TSV Lindewitt I : 1. Herren



TSV Lindewitt – 1. Herren
27:30 (17:15)

Am Wahlsonntag durften wir zu unserem zweiten Auswärtsspiel nach Lindewitt reisen. Keine leichte Aufgabe, gilt unser Gastgeber doch als sehr heimstark und nicht gerade zimperlich, was die Abwehrarbeit betrifft. Hinzu kommt, dass Auswärtsspiele nicht gerade unsere Paradedisziplin sind…

Detlev Sieper musste auf Manuel Kiefer verzichten, der aus privaten Gründen fehlte und Björn Skambraks musste kurz vor Spielstart verletzungsbedingt passen. Vertreten wurde er von Kent Behnke aus der A-Jugend, welcher diese Aufgabe mit Bravour löste – ganz stark Kent!

Die Partie startete ausgeglichen und wie erwartet (der TSV interpretierte die Abwehrarbeit recht handwerklich). Um sich davon zu überzeugen langte ein Blick auf die Lippe und das „Ei“ am Schienbein von Nils Heiden. Trotzdem muss auch erwähnt werden, dass es sich definitiv um kein unfaires Match handelte!

Bis zum 8:8 konnte sich kein Team absetzen und wir spielten mit, waren aber weit davon entfernt unsere wahre Leistung abzurufen. Alles geschah etwas langsam und ohne die letzte Konsequenz. Plötzlich stellten wir dann auch noch das Spielen ein! Unsere bis dahin gut funktionierende Abwehr ließ sich mit einfachsten Mitteln aushebeln und im Angriff vergaben wir kläglich oder produzierten technische Fehler. Als ein 16:12 angezeigt wurde, war zu befürchten, dass wir schon bis zur Halbzeit die Punkte „verdaddeln“ könnten! Die Folge: Auszeit! Trainer Detlev Sieper hatte uns den Kopf gewaschen… das fruchtete! Drei Minuten später nahm der Gegner seine Auszeit. Wir waren wieder im Spiel, mussten aber leider doch noch, durch einen Strafwurf in der Schlusssekunde, einen zwei Tore Rückstand mit in die Kabine nehmen.

Unser Trainer warnte uns, in der zweiten Hälfte so weiter zu machen und kündigte uns für diesen Fall „schöne“ Trainingseinheiten an.
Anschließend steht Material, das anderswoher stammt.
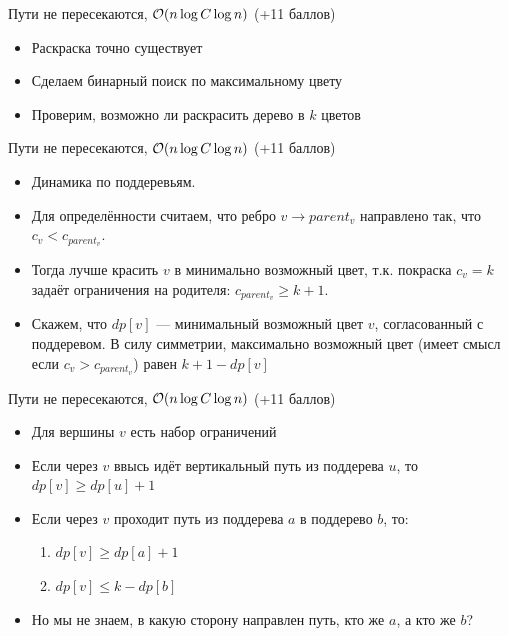 \begin{frame}{Пути не пересекаются, $\mathcal{O}(n \log C \log n)$ (+11 баллов)}
  \begin{itemize}
    \item Раскраска точно существует
    \item Сделаем бинарный поиск по максимальному цвету
    \item Проверим, возможно ли раскрасить дерево в $k$ цветов
  \end{itemize}
\end{frame}

\begin{frame}{Пути не пересекаются, $\mathcal{O}(n \log C \log n)$ (+11 баллов)}
  \begin{itemize}
    \vspace{-1em}
  \item Динамика по поддеревьям.
  \item Для определённости считаем, что ребро $v \rightarrow parent_v$ направлено так, что $c_v < c_{parent_v}$.
  \item Тогда лучше красить $v$ в минимально возможный цвет, т.к. покраска $c_v = k$ задаёт ограничения на родителя:
    $c_{parent_v} \ge k + 1$.
  \item Скажем, что $dp[v]$ --- минимальный возможный цвет $v$, согласованный с поддеревом.
    В силу симметрии, максимально возможный цвет (имеет смысл если $c_v > c_{parent_v}$) равен $k + 1 - dp[v]$
  \end{itemize}
\end{frame}

\begin{frame}{Пути не пересекаются, $\mathcal{O}(n \log C \log n)$ (+11 баллов)}
  \begin{itemize}
    \item Для вершины $v$ есть набор ограничений
    \item Если через $v$ ввысь идёт вертикальный путь из поддерева $u$, то $dp[v] \ge dp[u] + 1$
    \item Если через $v$ проходит путь из поддерева $a$ в поддерево $b$, то:
    \begin{enumerate}
        \item $dp[v] \ge dp[a] + 1$
        \item $dp[v] \le k - dp[b]$
    \end{enumerate}
    \item Но мы не знаем, в какую сторону направлен путь, кто же $a$, а кто же $b$?
  \end{itemize}
\end{frame}

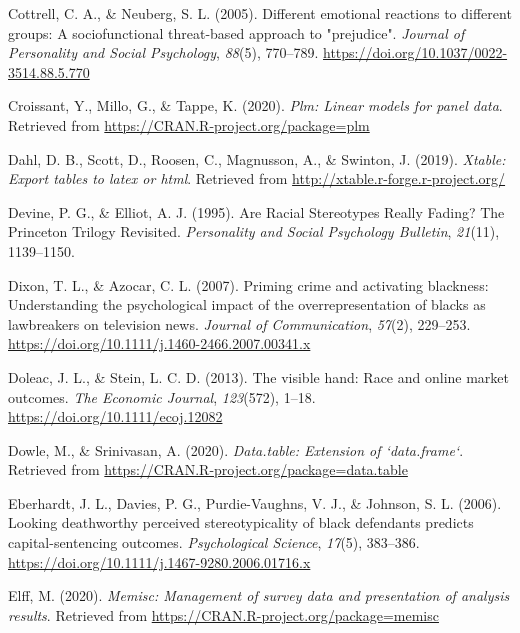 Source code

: \documentclass[
  english,
  man, noextraspace,floatsintext]{apa6}
\newlength{\cslhangindent}
\newenvironment{cslreferences}%
  {\setlength{\parindent}{0pt}%
  \everypar{\setlength{\hangindent}{\cslhangindent}}\ignorespaces}%
  {\par}
\begin{document}
\begin{cslreferences}
\leavevmode\hypertarget{ref-Cottrell2005}{}%
Cottrell, C. A., \& Neuberg, S. L. (2005). Different emotional reactions to different groups: A sociofunctional threat-based approach to "prejudice". \emph{Journal of Personality and Social Psychology}, \emph{88}(5), 770--789. \url{https://doi.org/10.1037/0022-3514.88.5.770}

\leavevmode\hypertarget{ref-R-plm}{}%
Croissant, Y., Millo, G., \& Tappe, K. (2020). \emph{Plm: Linear models for panel data}. Retrieved from \url{https://CRAN.R-project.org/package=plm}

\leavevmode\hypertarget{ref-R-xtable}{}%
Dahl, D. B., Scott, D., Roosen, C., Magnusson, A., \& Swinton, J. (2019). \emph{Xtable: Export tables to latex or html}. Retrieved from \url{http://xtable.r-forge.r-project.org/}

\leavevmode\hypertarget{ref-Devine1995}{}%
Devine, P. G., \& Elliot, A. J. (1995). Are Racial Stereotypes Really Fading? The Princeton Trilogy Revisited. \emph{Personality and Social Psychology Bulletin}, \emph{21}(11), 1139--1150.

\leavevmode\hypertarget{ref-Dixon2007}{}%
Dixon, T. L., \& Azocar, C. L. (2007). Priming crime and activating blackness: Understanding the psychological impact of the overrepresentation of blacks as lawbreakers on television news. \emph{Journal of Communication}, \emph{57}(2), 229--253. \url{https://doi.org/10.1111/j.1460-2466.2007.00341.x}

\leavevmode\hypertarget{ref-Doleac2013}{}%
Doleac, J. L., \& Stein, L. C. D. (2013). The visible hand: Race and online market outcomes. \emph{The Economic Journal}, \emph{123}(572), 1--18. \url{https://doi.org/10.1111/ecoj.12082}

\leavevmode\hypertarget{ref-R-data.table}{}%
Dowle, M., \& Srinivasan, A. (2020). \emph{Data.table: Extension of `data.frame`}. Retrieved from \url{https://CRAN.R-project.org/package=data.table}

\leavevmode\hypertarget{ref-Eberhardt2006}{}%
Eberhardt, J. L., Davies, P. G., Purdie-Vaughns, V. J., \& Johnson, S. L. (2006). Looking deathworthy perceived stereotypicality of black defendants predicts capital-sentencing outcomes. \emph{Psychological Science}, \emph{17}(5), 383--386. \url{https://doi.org/10.1111/j.1467-9280.2006.01716.x}

\leavevmode\hypertarget{ref-R-memisc}{}%
Elff, M. (2020). \emph{Memisc: Management of survey data and presentation of analysis results}. Retrieved from \url{https://CRAN.R-project.org/package=memisc}


\end{cslreferences}
\end{document}
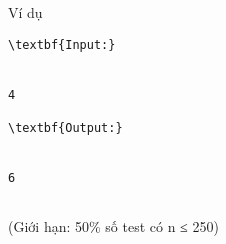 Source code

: Ví dụ
\begin{verbatim}
\textbf{Input:}


4

\textbf{Output:}


6


\end{verbatim}

   (Giới hạn: 50\% số test có n ≤ 250) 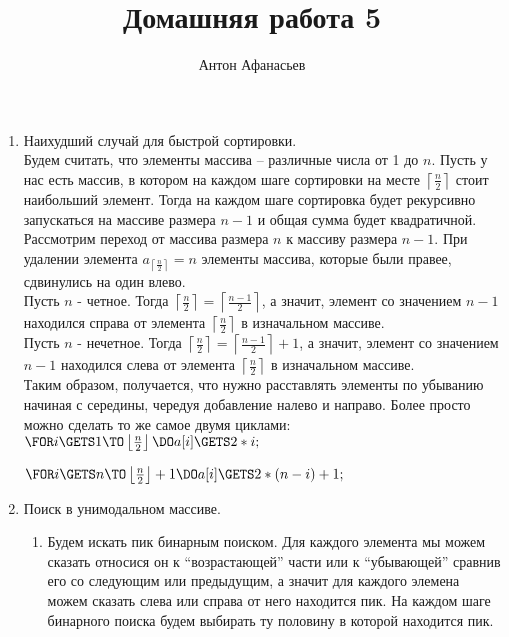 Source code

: \documentclass[10pt]{article}
\begin{document}
\title{Домашняя работа 5}
\author{Антон Афанасьев}
\maketitle

\begin{enumerate}
	\item Наихудший случай для быстрой сортировки.\\
	Будем считать, что элементы массива -- различные числа от 1 до $n$. Пусть у нас есть массив, в котором на каждом шаге сортировки на месте $\left \lceil \frac{n}{2} \right \rceil$ стоит наибольший элемент. Тогда на каждом шаге сортировка будет рекурсивно запускаться на массиве размера $n-1$ и общая сумма будет квадратичной.\\
	Рассмотрим переход от массива размера $n$ к массиву размера $n-1$. При удалении элемента $a_{\left \lceil \frac{n}{2} \right \rceil}= n$ элементы массива, которые были правее, сдвинулись на один влево.\\
	Пусть $n$ - четное. Тогда $\left \lceil \frac{n}{2} \right \rceil = \left \lceil \frac{n-1}{2} \right \rceil$, а значит, элемент со значением $n-1$ находился справа от элемента $\left \lceil \frac{n}{2} \right \rceil$ в изначальном массиве.\\
	Пусть $n$ - нечетное. Тогда $\left \lceil \frac{n}{2} \right \rceil = \left \lceil \frac{n-1}{2} \right \rceil + 1$, а значит, элемент со значением $n-1$ находился слева от элемента $\left \lceil \frac{n}{2} \right \rceil$ в изначальном массиве.\\
	Таким образом, получается, что нужно расставлять элементы по убыванию начиная с середины, чередуя добавление налево и направо. Более просто можно сделать то же самое двумя циклами:\\
	$\FOR i \GETS 1 \TO \left \lfloor \frac{n}{2} \right \rfloor \DO
		a[i] \GETS 2*i;
	$
	
	$\FOR i \GETS n \TO \left \lfloor \frac{n}{2} \right \rfloor+1 \DO
		a[i] \GETS 2*(n-i)+1;
	$
	
	\item Поиск в унимодальном массиве.
	\begin{enumerate}
		\item Будем искать пик бинарным поиском. Для каждого элемента мы можем сказать относися он к ``возрастающей'' части или к ``убывающей'' сравнив его со следующим или предыдущим, а значит для каждого элемена можем сказать слева или справа от него находится пик. На каждом шаге бинарного поиска будем выбирать ту половину в которой находится пик.
	\end{enumerate}
	

\end{enumerate}
\end{document}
Marschroute für den zweiten Spielabschnitt: Handbremse lösen! Das gelang uns, indem wir hinten alle einen Schritt mehr arbeiteten. Vorne traf Tobias Giesecke fast nach Belieben, Luka Schmidtke netzte nach einigen Fahrkarten auch wieder, Nils Heiden war sowieso ein Aktivposten und Kai Habermann spielte super effektiv auf LA. Für die endgültige Entscheidung in dieser Partie sorgten, außer der gewandelten Einstellung, aber zwei Dinge! Kristofer Wendt kam zu einem Strafwurf ins Tor… nachdem dieser an den Pfosten klatschte, blieb der Gegner im Ballbesitz. Den nächsten Wurf konnte er abwehren, doch die Schiedsrichter entschieden erneut auf Siebenmeter. Nicht nur diesen, auch die beiden Nachwürfe konnte Kristofer aber entschärfen! Wenn man so startet, bleibt man natürlich stehen und er machte einen richtig guten Job. Die zweite Sache war Detlev Siepers Umstellung auf einen 4:2 Angriff. Aus dieser Konstellation nutzte Matthias Hauenstein geschickt die sich bietenden Möglichkeiten und spielte seine Mitspieler immer wieder frei.
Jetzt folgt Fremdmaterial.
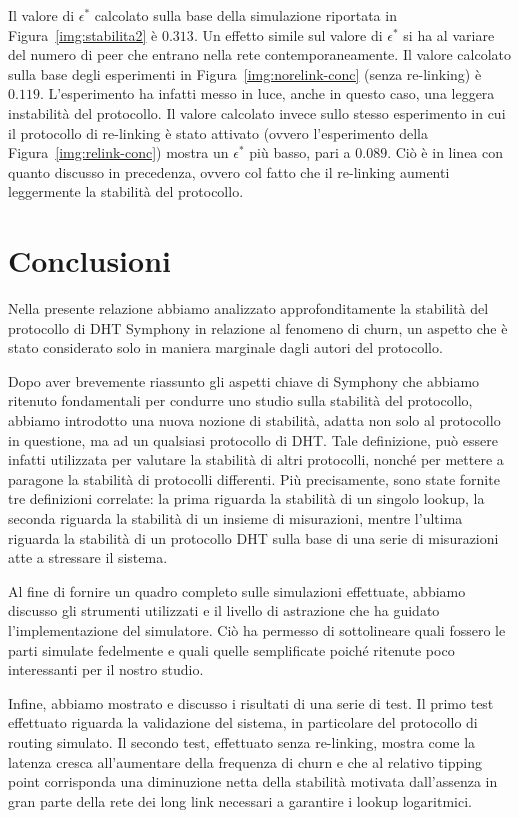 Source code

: \documentclass[prodmode,acmtap]{acmlarge}
\begin{document}
Il valore di $\epsilon^*$ calcolato sulla base della simulazione riportata in Figura~\ref{img:stabilita2} è $0.313$.
Un effetto simile sul valore di $\epsilon^*$ si ha al variare del numero di peer che entrano nella rete contemporaneamente. Il valore calcolato sulla base degli esperimenti in Figura~\ref{img:norelink-conc} (senza re-linking) è $0.119$. L'esperimento ha infatti messo in luce, anche in questo caso, una leggera instabilità del protocollo. Il valore calcolato invece sullo stesso esperimento in cui il protocollo di re-linking è stato attivato (ovvero l'esperimento della Figura~\ref{img:relink-conc}) mostra un $\epsilon^*$ più basso, pari a $0.089$. Ciò è in linea con quanto discusso in precedenza, ovvero col fatto che il re-linking aumenti leggermente la stabilità del protocollo.



\section{Conclusioni} \label{conclusioni}

Nella presente relazione abbiamo analizzato approfonditamente la stabilità del protocollo di DHT Symphony in relazione al fenomeno di churn, un aspetto che è stato considerato solo in maniera marginale dagli autori del protocollo. 

Dopo aver brevemente riassunto gli aspetti chiave di Symphony che abbiamo ritenuto fondamentali per condurre uno studio sulla stabilità del protocollo,
abbiamo introdotto una nuova nozione di stabilità, adatta non solo al protocollo in questione, ma ad un qualsiasi protocollo di DHT. Tale definizione, può essere infatti utilizzata per valutare la stabilità di altri protocolli, nonché per mettere a paragone la stabilità di protocolli differenti. Più precisamente, sono state fornite tre definizioni correlate: la prima riguarda la stabilità di un singolo lookup, la seconda riguarda la stabilità di un insieme di misurazioni, mentre l'ultima riguarda la stabilità di un protocollo DHT sulla base di una serie di misurazioni atte a stressare il sistema.

Al fine di fornire un quadro completo sulle simulazioni effettuate, abbiamo discusso gli strumenti utilizzati e il livello di astrazione che ha guidato l'implementazione del simulatore. Ciò ha permesso di sottolineare quali fossero le parti simulate fedelmente e quali quelle semplificate poiché ritenute poco interessanti per il nostro studio.

Infine, abbiamo mostrato e discusso i risultati di una serie di test. Il primo test effettuato riguarda la validazione del sistema, in particolare del protocollo di routing simulato. Il secondo test, effettuato senza re-linking, mostra come la latenza cresca all'aumentare della frequenza di churn e che al relativo tipping point corrisponda una diminuzione netta della stabilità motivata dall'assenza in gran parte della rete dei long link necessari a garantire i lookup logaritmici.
\end{document}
Durch diesen Erfolg haben wir uns mit 4:2 Punkten eine gute Ausgangsposition für unsere nächsten beiden Heimspiele erarbeitet. Auf jeden Fall müssen wir aus der letzten Begegnung folgendes gelernt haben: Es geht nur mit Vollgas! Wenn wir das beherzigen, muss uns vor den nächsten Aufgaben auch nicht bange sein.